PROBLEM REQUIREMENTS: Look through the records below for the line with "## vs code intellisense" and the line with "## flashing the esp32", then return those lines and all lines between, exactly.

(Saved entries)
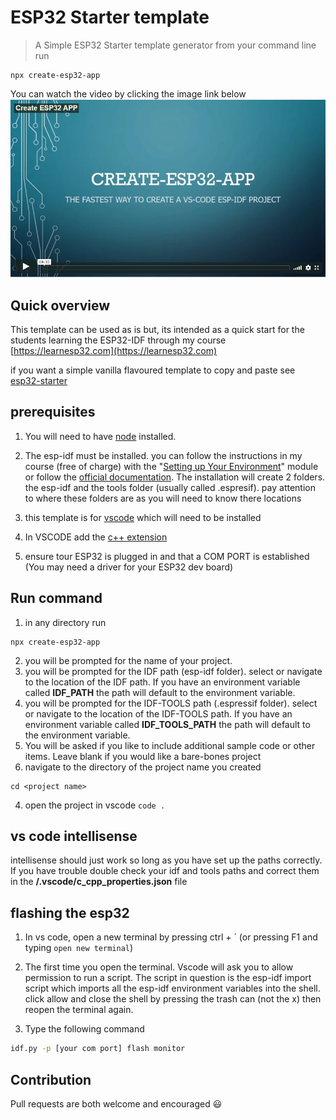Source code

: 
# ESP32 Starter template
>A Simple ESP32 Starter template generator from your command line run

```
npx create-esp32-app
```

You can watch the video by clicking the image link below
[<img src="misc/create-esp-32.PNG">](https://www.learnesp32.com/2_create-esp32-app)

## Quick overview

This template can be used as is but, its intended as a quick start for the students learning the ESP32-IDF through my course [https://learnesp32.com](https://learnesp32.com)

if you want a simple vanilla flavoured template to copy and paste see [esp32-starter](https://github.com/Mair/esp32-starter)



## prerequisites

1. You will need to have [node](https://nodejs.org) installed.
2. The esp-idf must be installed. you can follow the instructions in my course (free of charge) with the "[Setting up Your Environment](https://www.learnesp32.com/2_introduction)" module or follow the [official documentation](https://docs.espressif.com/projects/esp-idf/en/latest/get-started/#step-1-set-up-the-toolchain). The installation will create 2 folders. the esp-idf and the tools folder (usually called .espresif). pay attention to where these folders are as you will need to know there locations

3. this template is for [vscode](https://code.visualstudio.com/download) which will need to be installed
4. In VSCODE add the [c++ extension](https://marketplace.visualstudio.com/items?itemName=ms-vscode.cpptools)

5. ensure tour ESP32 is plugged in and that a COM PORT is established (You may need a driver for your ESP32 dev board)

## Run command

1. in any directory run
```
npx create-esp32-app
```

2. you will be prompted for the name of your project.
3. you will be prompted for the IDF path (esp-idf folder). select or navigate to the location of the IDF path. If you have an environment variable called **IDF_PATH** the path will default to the environment variable.
3. you will be prompted for the IDF-TOOLS path (.espressif folder). select or navigate to the location of the IDF-TOOLS path. If you have an environment variable called **IDF_TOOLS_PATH** the path will default to the environment variable.
4. You will be asked if you like to include additional sample code or other items. Leave blank if you would like a bare-bones project
5. navigate to the directory of the project name you created
```
cd <project name>
```
4. open the project in vscode ```code .```

## vs code intellisense

intellisense should just work so long as you have set up the paths correctly. If you have trouble double check your idf and tools paths and correct them in the **/.vscode/c_cpp_properties.json** file
## flashing the esp32

1. In vs code, open a new terminal by pressing ctrl + \` (or pressing F1 and typing `open new terminal`)
2. The first time you open the terminal. Vscode will ask you to allow permission to run a script. The script in question is the esp-idf import script which imports all the esp-idf environment variables into the shell.
click allow and close the shell by pressing the trash can (not the x) then reopen the terminal again.

3. Type the following command

```bash
idf.py -p [your com port] flash monitor
```

## Contribution
Pull requests are both welcome and encouraged 😃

RESULT FOR THIS EXERCISE:
## vs code intellisense

intellisense should just work so long as you have set up the paths correctly. If you have trouble double check your idf and tools paths and correct them in the **/.vscode/c_cpp_properties.json** file
## flashing the esp32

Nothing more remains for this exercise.